### Aim of the exercise
Reproduce verbatim the lines of the material below, starting at the line with "### The Menu" and ending at the line with "### What it looks like in action", both inclusive; skip the rest.

------ Extracted information ------

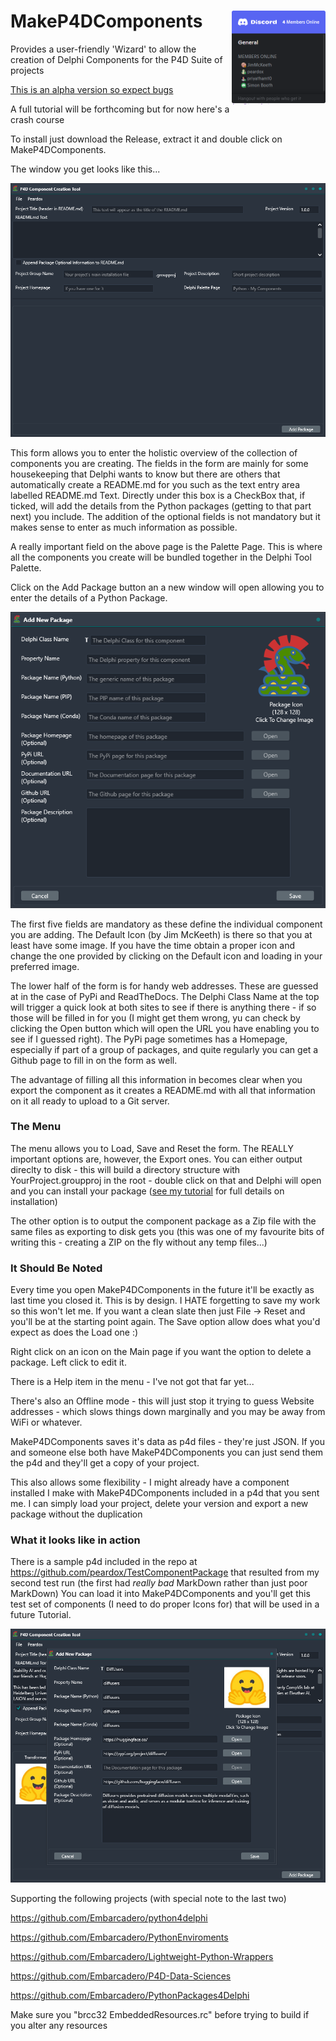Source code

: ﻿# MakeP4DComponents <a href="https://discord.gg/SgwW3tTz3p"><img align="right" width="150" height="150" src="images/discord.png"></a>

Provides a user-friendly 'Wizard' to allow the creation of Delphi Components for the P4D Suite of projects

<u>This is an alpha version so expect bugs</u>

A full tutorial will be forthcoming but for now here's a crash course

To install just download the Release, extract it and double click on MakeP4DComponents.

The window you get looks like this...

![mainForm](images/mainForm.png)

This form allows you to enter the holistic overview of the collection of components you are creating. The fields in the form are mainly for some housekeeping that Delphi wants to know but there are others that automatically create a README.md for you such as the text entry area labelled README.md Text.
Directly under this box is a CheckBox that, if ticked, will add the details from the Python packages (getting to that part next) you include. The addition of the optional fields is not mandatory but it makes sense to enter as much information as possible.  

A really important field on the above page is the Palette Page. This is where all the components you create will be bundled together in the Delphi Tool Palette.

Click on the Add Package button an a new window will open allowing you to enter the details of a Python Package.

![componentForm](images/componentForm.png)

The first five fields are mandatory as these define the individual component you are adding. The Default Icon (by Jim McKeeth) is there so that you at least have some image. If you have the time obtain a proper icon and change the one provided by clicking on the Default icon and loading in your preferred image.

The lower half of the form is for handy web addresses. These are guessed at in the case of PyPi and ReadTheDocs. The Delphi Class Name at the top will trigger a quick look at both sites to see if there is anything there - if so those will be filled in for you (I might get them wrong, yu can check by clicking the Open button which will open the URL you have enabling you to see if I guessed right). The PyPi page sometimes has a Homepage, especially if part of a group of packages, and quite regularly you can get a Github page to fill in on the form as well.

The advantage of filling all this information in becomes clear when you export the component as it creates a README.md with all that information on it all ready to upload to a Git server.

### The Menu

The menu allows you to Load, Save and Reset the form. The REALLY important options are, however, the Export ones. You can either output direclty to disk - this will build a directory structure with YourProject.groupproj in the root - double click on that and Delphi will open and you can install your package ([see my tutorial](https://peardox.com/mixing-python-and-delphi-made-easy/) for full details on installation) 

The other option is to output the component package as a Zip file with the same files as exporting to disk gets you (this was one of my favourite bits of writing this - creating a ZIP on the fly without any temp files...)

### It Should Be Noted

Every time you open MakeP4DComponents in the future it'll be exactly as last time you closed it. This is by design. I HATE forgetting to save my work so this won't let me. If you want a clean slate then just File -> Reset and you'll be at the starting point again. The Save option allow does what you'd expect as does the Load one :) 

Right click on an icon on the Main page if you want the option to delete a package. Left click to edit it.

There is a Help item in the menu - I've not got that far yet...

There's also an Offline mode - this will just stop it trying to guess Website addresses - which slows things down marginally and you may be away from WiFi or whatever.

MakeP4DComponents saves it's data as p4d files - they're just JSON. If you and someone else both have MakeP4DComponents you can just send them the p4d and they'll get a copy of your project.

This also allows some flexibility - I might already have a component installed I make with MakeP4DComponents included in a p4d that you sent me. I can simply load your project, delete your version and export a new package without the duplication

### What it looks like in action

There is a sample p4d included in the repo at https://github.com/peardox/TestComponentPackage that resulted from my second test run (the first had *really bad* MarkDown rather than just poor MarkDown) You can load it into MakeP4DComponents and you'll get this test set of components (I need to do proper Icons for) that will be used in a future Tutorial.

![TestRun](images/TestRun.png)

Supporting the following projects (with special note to the last two)

https://github.com/Embarcadero/python4delphi

https://github.com/Embarcadero/PythonEnviroments

https://github.com/Embarcadero/Lightweight-Python-Wrappers

https://github.com/Embarcadero/P4D-Data-Sciences

https://github.com/Embarcadero/PythonPackages4Delphi







Make sure you "brcc32 EmbeddedResources.rc" before trying to build if you alter any resources
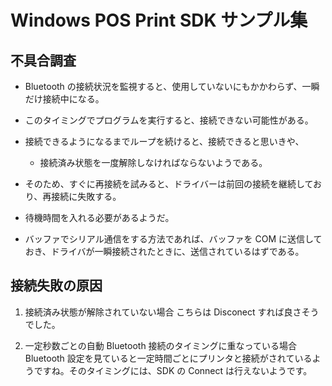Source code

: # Windows POS Print SDK サンプル集

## 不具合調査

- Bluetooth の接続状況を監視すると、使用していないにもかかわらず、一瞬だけ接続中になる。
- このタイミングでプログラムを実行すると、接続できない可能性がある。
- 接続できるようになるまでループを続けると、接続できると思いきや、
  - 接続済み状態を一度解除しなければならないようである。
- そのため、すぐに再接続を試みると、ドライバーは前回の接続を継続しており、再接続に失敗する。
- 待機時間を入れる必要があるようだ。

- バッファでシリアル通信をする方法であれば、バッファを COM に送信しておき、ドライバが一瞬接続されたときに、送信されているはずである。

## 接続失敗の原因

1. 接続済み状態が解除されていない場合
   こちらは Disconect すれば良さそうでした。

2. 一定秒数ごとの自動 Bluetooth 接続のタイミングに重なっている場合
   Bluetooth 設定を見ていると一定時間ごとにプリンタと接続がされているようですね。そのタイミングには、SDK の Connect は行えないようです。
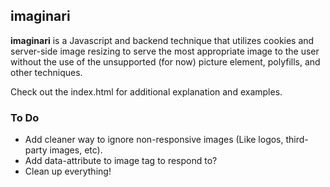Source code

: ## imaginari

**imaginari** is a Javascript and backend technique that utilizes cookies and server-side image resizing to serve the most appropriate image to the user without the use of the unsupported (for now) picture element, polyfills, and other techniques.

Check out the index.html for additional explanation and examples.

### To Do

- Add cleaner way to ignore non-responsive images (Like logos, third-party images, etc).
- Add data-attribute to image tag to respond to?
- Clean up everything!
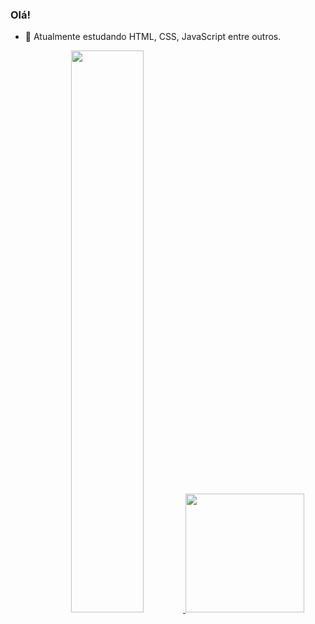 ### Olá!

- 🌱 Atualmente estudando HTML, CSS, JavaScript entre outros.

<div align="center">
  <a href="https://github.com/michelly-alves">
  <img width="48%" src="https://github-readme-stats.vercel.app/api?username=michelly-alves&show_icons=true&theme=buefy&include_all_commits=true&count_private=true"/>
  <a href="https://picasion.com/"><img width="190px" src="https://i.picasion.com/pic92/d37ee56e63e7f8fb94a03c9682687d4d.gif" height="190px" border-radius="50px"/></a><br />
</div>

  
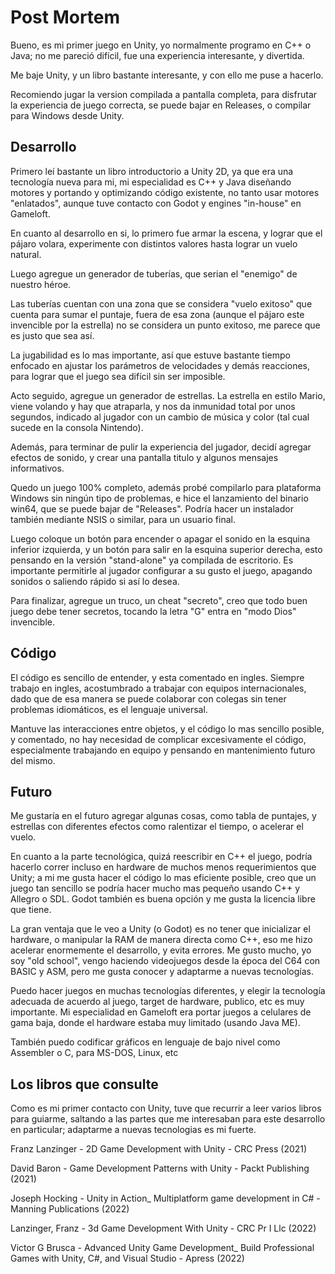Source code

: # Post Mortem

Bueno, es mi primer juego en Unity, yo normalmente programo en C++ o Java; no me pareció difícil, fue una experiencia interesante, y divertida.

Me baje Unity, y un libro bastante interesante, y con ello me puse a hacerlo. 

Recomiendo jugar la version compilada a pantalla completa, para disfrutar la experiencia de juego correcta, se puede bajar en Releases, o compilar para Windows desde Unity.

## Desarrollo

Primero leí bastante un libro introductorio a Unity 2D, ya que era una tecnología nueva para mi, mi especialidad es C++ y Java diseñando motores y portando y optimizando código existente, no tanto usar motores "enlatados", aunque tuve contacto con Godot y engines "in-house" en Gameloft. 

En cuanto al desarrollo en si, lo primero fue armar la escena, y lograr que el pájaro volara, experimente con distintos valores hasta lograr un vuelo natural.

Luego agregue un generador de tuberías, que serian el "enemigo" de nuestro héroe.

Las tuberías cuentan con una zona que se considera "vuelo exitoso" que cuenta para sumar el puntaje, fuera de esa zona (aunque el pájaro este invencible por la estrella) no se considera un punto exitoso, me parece que es justo que sea así. 

La jugabilidad es lo mas importante, así que estuve bastante tiempo enfocado en ajustar los parámetros de velocidades y demás reacciones, para lograr que el juego sea difícil sin ser imposible. 

Acto seguido, agregue un generador de estrellas. La estrella en estilo Mario, viene volando y hay que atraparla, y nos da inmunidad total por unos segundos, indicado al jugador con un cambio de música y color (tal cual sucede en la consola Nintendo).

Además, para terminar de pulir la experiencia del jugador, decidí agregar efectos de sonido, y crear una pantalla titulo y algunos mensajes informativos. 

Quedo un juego 100% completo, además probé compilarlo para plataforma Windows sin ningún tipo de problemas, e hice el lanzamiento del binario win64, que se puede bajar de "Releases". Podría hacer un instalador también mediante NSIS o similar, para un usuario final.

Luego coloque un botón para encender o apagar el sonido en la esquina inferior izquierda, y un botón para salir en la esquina superior derecha, esto pensando en la versión "stand-alone" ya compilada de escritorio. Es importante permitirle al jugador configurar a su gusto el juego, apagando sonidos o saliendo rápido si así lo desea.

Para finalizar, agregue un truco, un cheat "secreto", creo que todo buen juego debe tener secretos, tocando la letra "G" entra en "modo Dios" invencible.

## Código 

El código es sencillo de entender, y esta comentado en ingles. Siempre trabajo en ingles, acostumbrado a trabajar con equipos internacionales, dado que de esa manera se puede colaborar con colegas sin tener problemas idiomáticos, es el lenguaje universal.

Mantuve las interacciones entre objetos, y el código lo mas sencillo posible, y comentado, no hay necesidad de complicar excesivamente el código, especialmente trabajando en equipo y pensando en mantenimiento futuro del mismo.

## Futuro

Me gustaría en el futuro agregar algunas cosas, como tabla de puntajes, y estrellas con diferentes efectos como ralentizar el tiempo, o acelerar el vuelo.

En cuanto a la parte tecnológica, quizá reescribir en C++ el juego, podría hacerlo correr incluso en hardware de muchos menos requerimientos que Unity; a mi me gusta hacer el código lo mas eficiente posible, creo que un juego tan sencillo se podría hacer mucho mas pequeño usando C++ y Allegro o SDL. Godot también es buena opción y me gusta la licencia libre que tiene.

La gran ventaja que le veo a Unity (o Godot) es no tener que inicializar el hardware, o manipular la RAM de manera directa como C++, eso me hizo acelerar enormemente el desarrollo, y evita errores. Me gusto mucho, yo soy "old school", vengo haciendo videojuegos desde la época del C64 con BASIC y ASM, pero me gusta conocer y adaptarme a nuevas tecnologías.

Puedo hacer juegos en muchas tecnologías diferentes, y elegir la tecnología adecuada de acuerdo al juego, target de hardware, publico, etc es muy importante. Mi especialidad en Gameloft era portar juegos a celulares de gama baja, donde el hardware estaba muy limitado (usando Java ME).

También puedo codificar gráficos en lenguaje de bajo nivel como Assembler o C, para MS-DOS, Linux, etc

## Los libros que consulte 

Como es mi primer contacto con Unity, tuve que recurrir a leer varios libros para guiarme, saltando a las partes que me interesaban para este desarrollo en particular; adaptarme a nuevas tecnologias es mi fuerte.

Franz Lanzinger - 2D Game Development with Unity - CRC Press (2021)

David Baron - Game Development Patterns with Unity  - Packt Publishing (2021)

Joseph Hocking - Unity in Action_ Multiplatform game development in C# - Manning Publications (2022)

Lanzinger, Franz - 3d Game Development With Unity - CRC Pr I Llc (2022)

Victor G Brusca - Advanced Unity Game Development_ Build Professional Games with Unity, C#, and Visual Studio - Apress (2022)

------

### Exercise solution
### The Menu

The menu allows you to Load, Save and Reset the form. The REALLY important options are, however, the Export ones. You can either output direclty to disk - this will build a directory structure with YourProject.groupproj in the root - double click on that and Delphi will open and you can install your package ([see my tutorial](https://peardox.com/mixing-python-and-delphi-made-easy/) for full details on installation) 

The other option is to output the component package as a Zip file with the same files as exporting to disk gets you (this was one of my favourite bits of writing this - creating a ZIP on the fly without any temp files...)

### It Should Be Noted

Every time you open MakeP4DComponents in the future it'll be exactly as last time you closed it. This is by design. I HATE forgetting to save my work so this won't let me. If you want a clean slate then just File -> Reset and you'll be at the starting point again. The Save option allow does what you'd expect as does the Load one :) 

Right click on an icon on the Main page if you want the option to delete a package. Left click to edit it.

There is a Help item in the menu - I've not got that far yet...

There's also an Offline mode - this will just stop it trying to guess Website addresses - which slows things down marginally and you may be away from WiFi or whatever.

MakeP4DComponents saves it's data as p4d files - they're just JSON. If you and someone else both have MakeP4DComponents you can just send them the p4d and they'll get a copy of your project.

This also allows some flexibility - I might already have a component installed I make with MakeP4DComponents included in a p4d that you sent me. I can simply load your project, delete your version and export a new package without the duplication

### What it looks like in action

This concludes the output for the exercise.